◆ Problem to work on
Extract every line from the records below that contains the word "protector".

[Opening Recorded information section]

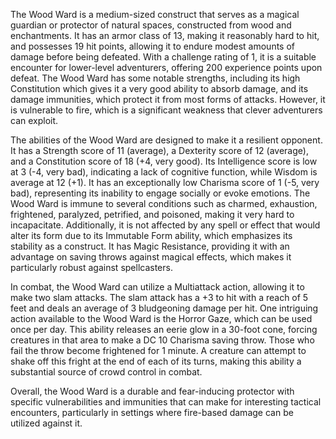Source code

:The Wood Ward is a medium-sized construct that serves as a magical guardian or protector of natural spaces, constructed from wood and enchantments. It has an armor class of 13, making it reasonably hard to hit, and possesses 19 hit points, allowing it to endure modest amounts of damage before being defeated. With a challenge rating of 1, it is a suitable encounter for lower-level adventurers, offering 200 experience points upon defeat. The Wood Ward has some notable strengths, including its high Constitution which gives it a very good ability to absorb damage, and its damage immunities, which protect it from most forms of attacks. However, it is vulnerable to fire, which is a significant weakness that clever adventurers can exploit. 

The abilities of the Wood Ward are designed to make it a resilient opponent. It has a Strength score of 11 (average), a Dexterity score of 12 (average), and a Constitution score of 18 (+4, very good). Its Intelligence score is low at 3 (-4, very bad), indicating a lack of cognitive function, while Wisdom is average at 12 (+1). It has an exceptionally low Charisma score of 1 (-5, very bad), representing its inability to engage socially or evoke emotions. The Wood Ward is immune to several conditions such as charmed, exhaustion, frightened, paralyzed, petrified, and poisoned, making it very hard to incapacitate. Additionally, it is not affected by any spell or effect that would alter its form due to its Immutable Form ability, which emphasizes its stability as a construct. It has Magic Resistance, providing it with an advantage on saving throws against magical effects, which makes it particularly robust against spellcasters.

In combat, the Wood Ward can utilize a Multiattack action, allowing it to make two slam attacks. The slam attack has a +3 to hit with a reach of 5 feet and deals an average of 3 bludgeoning damage per hit. One intriguing action available to the Wood Ward is the Horror Gaze, which can be used once per day. This ability releases an eerie glow in a 30-foot cone, forcing creatures in that area to make a DC 10 Charisma saving throw. Those who fail the throw become frightened for 1 minute. A creature can attempt to shake off this fright at the end of each of its turns, making this ability a substantial source of crowd control in combat.

Overall, the Wood Ward is a durable and fear-inducing protector with specific vulnerabilities and immunities that can make for interesting tactical encounters, particularly in settings where fire-based damage can be utilized against it.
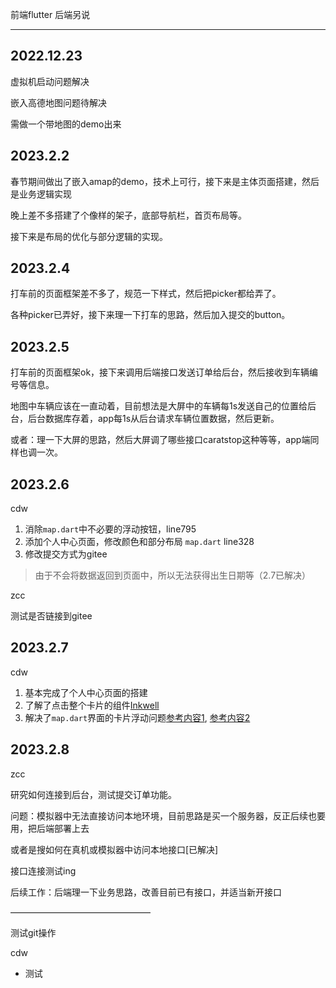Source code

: 前端flutter     后端另说

------

## 2022.12.23

虚拟机启动问题解决

嵌入高德地图问题待解决

需做一个带地图的demo出来

## 2023.2.2

春节期间做出了嵌入amap的demo，技术上可行，接下来是主体页面搭建，然后是业务逻辑实现

晚上差不多搭建了个像样的架子，底部导航栏，首页布局等。

接下来是布局的优化与部分逻辑的实现。

## 2023.2.4

打车前的页面框架差不多了，规范一下样式，然后把picker都给弄了。

各种picker已弄好，接下来理一下打车的思路，然后加入提交的button。

## 2023.2.5

打车前的页面框架ok，接下来调用后端接口发送订单给后台，然后接收到车辆编号等信息。

地图中车辆应该在一直动着，目前想法是大屏中的车辆每1s发送自己的位置给后台，后台数据库存着，app每1s从后台请求车辆位置数据，然后更新。

或者：理一下大屏的思路，然后大屏调了哪些接口caratstop这种等等，app端同样也调一次。
## 2023.2.6

cdw

1. 消除<code>map.dart</code>中不必要的浮动按钮，line795
2. 添加个人中心页面，修改颜色和部分布局 <code>map.dart</code> line328
3. 修改提交方式为gitee
> 由于不会将数据返回到页面中，所以无法获得出生日期等（2.7已解决）

zcc

测试是否链接到gitee
## 2023.2.7 
cdw

1. 基本完成了个人中心页面的搭建
2. 了解了点击整个卡片的组件[Inkwell](https://www.likecs.com/ask-278534.html)
3. 解决了<code>map.dart</code>界面的卡片浮动问题[参考内容1](https://gitee.com/radium/flutter_example/blob/master/lib/pages/getwidget/floating.dart), [参考内容2](https://www.bilibili.com/video/BV16f4y1o7wu/?spm_id_from=333.337.search-card.all.click&vd_source=ccfdf3ee034d0587aaba009418f2cbed)

## 2023.2.8

zcc

研究如何连接到后台，测试提交订单功能。

问题：模拟器中无法直接访问本地环境，目前思路是买一个服务器，反正后续也要用，把后端部署上去

或者是搜如何在真机或模拟器中访问本地接口[已解决]

接口连接测试ing

后续工作：后端理一下业务思路，改善目前已有接口，并适当新开接口

————————————————

测试git操作

cdw

- 测试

[Closing Recorded information section]

◆ Solution to this exercise
:The Wood Ward is a medium-sized construct that serves as a magical guardian or protector of natural spaces, constructed from wood and enchantments. It has an armor class of 13, making it reasonably hard to hit, and possesses 19 hit points, allowing it to endure modest amounts of damage before being defeated. With a challenge rating of 1, it is a suitable encounter for lower-level adventurers, offering 200 experience points upon defeat. The Wood Ward has some notable strengths, including its high Constitution which gives it a very good ability to absorb damage, and its damage immunities, which protect it from most forms of attacks. However, it is vulnerable to fire, which is a significant weakness that clever adventurers can exploit. 
Overall, the Wood Ward is a durable and fear-inducing protector with specific vulnerabilities and immunities that can make for interesting tactical encounters, particularly in settings where fire-based damage can be utilized against it.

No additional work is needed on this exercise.